While many gruesome news stories become fodder for the juggernaut of true crime, Toews makes delicate and beautiful work out of one horrific event by focusing on the decisions the victims make in the aftermath. The latest novel from the acclaimed Canadian, who grew up Mennonite, is inspired by a Mennonite colony in Bolivia where the women (and their daughters) were routinely drugged and raped. Toews’s fiction is mostly a set of transfixing conversations, recorded by a trusted man, in which the women debate their three options: stay and submit, stay and fight, or escape for good.
In 2019, even good old-fashioned realists like Freudenberger — doing her best work in this novel about grief, family, and science — play with supernatural possibilities. Helen, a famous physicist in her 40s, is hyperrational until Charlie, her long-distance best friend, dies of lupus. Then Helen starts getting texts from Charlie’s phone that only Charlie could have sent. A single mom by choice, Helen begins to mourn and then meld with Charlie’s widower and daughter — which is when the story (and the theoretical physics) gets engrossingly complicated.
Reichl is a seasoned hand at memoirs about food and life. But this one focuses on her decade at the helm of Gourmet, where, riding a steep learning curve, she reinvented what a food magazine could do (run articles by David Rakoff and David Foster Wallace, for one thing). Then the recession and general decline of Condé Nast’s fortunes swept the glossy away. So there’s a wistful note, but mostly a celebration of work and gossip in the vein of Tina Brown’s Vanity Fair Diaries (only warmer, and with recipes).
Two journalism memoirs on one list, you ask incredulously? Yes, and they’ve both earned their place. Caro’s adventures in investigative reporting — the rabbit holes he fell into and dug himself out of on the way to magisterial books on Robert Moses and Lyndon B. Johnson — are both revelatory and highly entertaining. For most of Caro’s life, research couldn’t be mediated through a screen or search engine, but he’d never have it any other way. Brimming with anecdotes, wit, and enthusiasm, Caro shows, with uncharacteristic brevity, that there’s no substitute for genuine shoe leather.
In Constantinople it was possible for an upper-class Palestinian to have a French education. That’s where Midhat Kamal went to school before shipping off to southern France for medical training after World War I. He falls in love, moves to Paris, becomes “the figure of the Parisian Oriental,” but he cannot shake family or home, even as instability and displacement loom. The personal conflicts — his love for the French girl, his family’s pressure to make his life in Palestine — are in the foreground, but the historical texture in Hammad’s debut brings it all to life.

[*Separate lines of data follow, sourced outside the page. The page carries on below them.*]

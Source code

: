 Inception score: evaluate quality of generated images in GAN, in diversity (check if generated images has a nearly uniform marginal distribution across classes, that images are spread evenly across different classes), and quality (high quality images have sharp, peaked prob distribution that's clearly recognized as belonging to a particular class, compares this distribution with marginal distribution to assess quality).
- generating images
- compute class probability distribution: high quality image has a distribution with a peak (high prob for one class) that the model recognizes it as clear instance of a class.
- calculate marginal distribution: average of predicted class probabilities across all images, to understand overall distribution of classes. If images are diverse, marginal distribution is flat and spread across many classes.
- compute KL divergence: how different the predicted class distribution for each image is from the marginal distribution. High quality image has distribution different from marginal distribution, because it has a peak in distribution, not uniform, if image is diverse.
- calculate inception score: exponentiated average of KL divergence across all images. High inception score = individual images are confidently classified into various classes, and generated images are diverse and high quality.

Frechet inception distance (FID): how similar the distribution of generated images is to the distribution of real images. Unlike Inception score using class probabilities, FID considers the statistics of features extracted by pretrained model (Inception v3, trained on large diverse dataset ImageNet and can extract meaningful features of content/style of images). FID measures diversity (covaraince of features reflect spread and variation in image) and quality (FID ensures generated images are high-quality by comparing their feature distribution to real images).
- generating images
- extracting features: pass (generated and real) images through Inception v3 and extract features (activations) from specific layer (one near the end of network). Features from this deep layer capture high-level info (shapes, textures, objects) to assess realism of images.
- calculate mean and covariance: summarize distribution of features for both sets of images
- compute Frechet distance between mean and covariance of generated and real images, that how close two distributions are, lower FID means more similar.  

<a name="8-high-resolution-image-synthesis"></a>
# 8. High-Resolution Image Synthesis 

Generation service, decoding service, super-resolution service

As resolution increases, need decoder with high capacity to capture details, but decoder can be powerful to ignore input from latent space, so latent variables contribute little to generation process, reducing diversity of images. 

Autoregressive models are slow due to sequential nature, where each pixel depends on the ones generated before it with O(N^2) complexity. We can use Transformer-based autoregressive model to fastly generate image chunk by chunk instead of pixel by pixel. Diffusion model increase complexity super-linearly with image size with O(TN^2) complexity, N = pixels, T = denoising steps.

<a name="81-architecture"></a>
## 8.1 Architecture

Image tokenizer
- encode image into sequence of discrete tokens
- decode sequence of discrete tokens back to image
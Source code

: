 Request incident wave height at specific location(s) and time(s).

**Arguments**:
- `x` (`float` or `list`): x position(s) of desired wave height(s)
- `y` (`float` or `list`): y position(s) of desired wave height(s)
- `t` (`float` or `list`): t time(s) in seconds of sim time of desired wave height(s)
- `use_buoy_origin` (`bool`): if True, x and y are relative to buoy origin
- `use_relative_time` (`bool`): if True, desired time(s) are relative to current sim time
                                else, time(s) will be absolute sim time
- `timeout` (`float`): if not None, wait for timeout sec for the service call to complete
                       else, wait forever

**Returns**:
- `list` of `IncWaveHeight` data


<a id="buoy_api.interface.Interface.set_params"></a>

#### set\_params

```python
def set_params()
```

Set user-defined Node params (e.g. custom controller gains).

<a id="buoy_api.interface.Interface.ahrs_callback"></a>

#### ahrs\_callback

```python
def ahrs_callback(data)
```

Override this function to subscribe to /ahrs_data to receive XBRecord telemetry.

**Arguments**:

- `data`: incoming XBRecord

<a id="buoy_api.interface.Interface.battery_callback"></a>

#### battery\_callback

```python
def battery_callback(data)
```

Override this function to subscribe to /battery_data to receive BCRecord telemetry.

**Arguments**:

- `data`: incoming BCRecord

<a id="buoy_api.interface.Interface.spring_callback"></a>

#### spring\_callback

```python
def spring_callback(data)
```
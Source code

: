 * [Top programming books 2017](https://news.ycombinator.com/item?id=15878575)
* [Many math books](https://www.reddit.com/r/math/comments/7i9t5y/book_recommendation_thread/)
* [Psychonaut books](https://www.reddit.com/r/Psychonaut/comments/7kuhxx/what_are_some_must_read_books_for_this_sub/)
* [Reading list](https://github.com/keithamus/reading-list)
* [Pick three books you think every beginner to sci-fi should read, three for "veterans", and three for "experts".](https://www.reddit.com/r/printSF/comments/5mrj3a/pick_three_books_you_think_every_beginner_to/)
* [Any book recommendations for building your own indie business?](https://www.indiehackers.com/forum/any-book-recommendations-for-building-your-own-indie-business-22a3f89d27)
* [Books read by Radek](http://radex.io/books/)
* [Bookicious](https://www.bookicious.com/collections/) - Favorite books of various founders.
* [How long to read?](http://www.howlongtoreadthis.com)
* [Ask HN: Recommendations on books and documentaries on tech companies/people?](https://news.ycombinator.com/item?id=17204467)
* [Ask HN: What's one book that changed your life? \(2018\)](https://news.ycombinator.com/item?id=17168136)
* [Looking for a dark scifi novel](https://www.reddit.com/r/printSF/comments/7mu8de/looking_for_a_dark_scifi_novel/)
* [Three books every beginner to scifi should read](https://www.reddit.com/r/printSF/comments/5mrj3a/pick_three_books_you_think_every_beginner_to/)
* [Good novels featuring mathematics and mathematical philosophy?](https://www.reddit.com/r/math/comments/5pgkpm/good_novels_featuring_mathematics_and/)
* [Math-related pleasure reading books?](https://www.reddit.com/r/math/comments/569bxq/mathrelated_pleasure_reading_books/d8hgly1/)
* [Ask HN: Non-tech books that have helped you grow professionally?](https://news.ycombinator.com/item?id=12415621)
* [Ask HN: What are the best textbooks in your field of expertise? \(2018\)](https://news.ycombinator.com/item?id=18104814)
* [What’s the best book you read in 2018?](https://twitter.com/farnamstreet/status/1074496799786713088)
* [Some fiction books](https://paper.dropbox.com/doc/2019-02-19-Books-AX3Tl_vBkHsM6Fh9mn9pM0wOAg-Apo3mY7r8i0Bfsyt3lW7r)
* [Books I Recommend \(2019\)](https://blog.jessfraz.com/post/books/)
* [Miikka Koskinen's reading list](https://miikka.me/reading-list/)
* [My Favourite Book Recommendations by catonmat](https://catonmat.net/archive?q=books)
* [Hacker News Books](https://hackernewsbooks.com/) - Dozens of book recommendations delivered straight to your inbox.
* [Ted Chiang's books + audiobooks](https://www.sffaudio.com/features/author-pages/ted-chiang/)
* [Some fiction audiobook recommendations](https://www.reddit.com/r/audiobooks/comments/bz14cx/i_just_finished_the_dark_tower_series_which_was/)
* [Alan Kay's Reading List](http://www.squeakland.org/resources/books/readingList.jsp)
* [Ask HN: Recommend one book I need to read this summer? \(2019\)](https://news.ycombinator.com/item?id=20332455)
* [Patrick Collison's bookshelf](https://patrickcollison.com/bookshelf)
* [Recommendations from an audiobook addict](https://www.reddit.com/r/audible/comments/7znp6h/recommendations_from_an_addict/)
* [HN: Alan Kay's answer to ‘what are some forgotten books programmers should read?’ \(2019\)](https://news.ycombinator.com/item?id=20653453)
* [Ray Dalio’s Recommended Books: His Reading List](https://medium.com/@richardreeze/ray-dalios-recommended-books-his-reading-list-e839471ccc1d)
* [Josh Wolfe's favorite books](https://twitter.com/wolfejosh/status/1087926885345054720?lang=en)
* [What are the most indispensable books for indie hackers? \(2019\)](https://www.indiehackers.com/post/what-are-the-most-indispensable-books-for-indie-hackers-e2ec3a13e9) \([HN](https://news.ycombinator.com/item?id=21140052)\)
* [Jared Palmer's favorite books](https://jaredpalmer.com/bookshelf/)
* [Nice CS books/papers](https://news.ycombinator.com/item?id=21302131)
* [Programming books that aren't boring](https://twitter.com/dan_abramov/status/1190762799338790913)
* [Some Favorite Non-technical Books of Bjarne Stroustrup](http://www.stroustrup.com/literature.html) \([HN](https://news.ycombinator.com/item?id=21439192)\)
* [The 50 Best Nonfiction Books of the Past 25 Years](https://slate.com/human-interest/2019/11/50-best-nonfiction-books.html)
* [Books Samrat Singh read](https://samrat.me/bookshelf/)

The young Irish novelist’s work seems, like her titles, deceptively simple. (Her first book, Conversations With Friends, earned her an obsessive fan base.) Rooney’s second novel looks at first like the straight chronicle of a fraught off-and-on relationship between two sharp students who leave their small town for Dublin’s Trinity College. But then you notice the deft switchbacks in time, the subtle shifts in perspective, the crosscurrents of politics and class, and, most importantly, a hypersensitive interiority that can’t be taught. These lovers, Connell and Marianne, aren’t ordinary, and their strange connection becomes irresistible to readers, too.
One of the reasons foreign authors rarely break through in the States is the problem of translation — always an approximation of the writer’s true style. But Lispector’s lush, unresolved narratives are strong enough to weather the journey, which is why her posthumous revival in English continues apace. This 1948 novel concerns Lucrécia, a woman of average intelligence but extraordinary receptivity; everything about life in a changing Brazilian town is rendered with an almost hallucinatory focus as Lucrécia navigates the stations of traditional female life.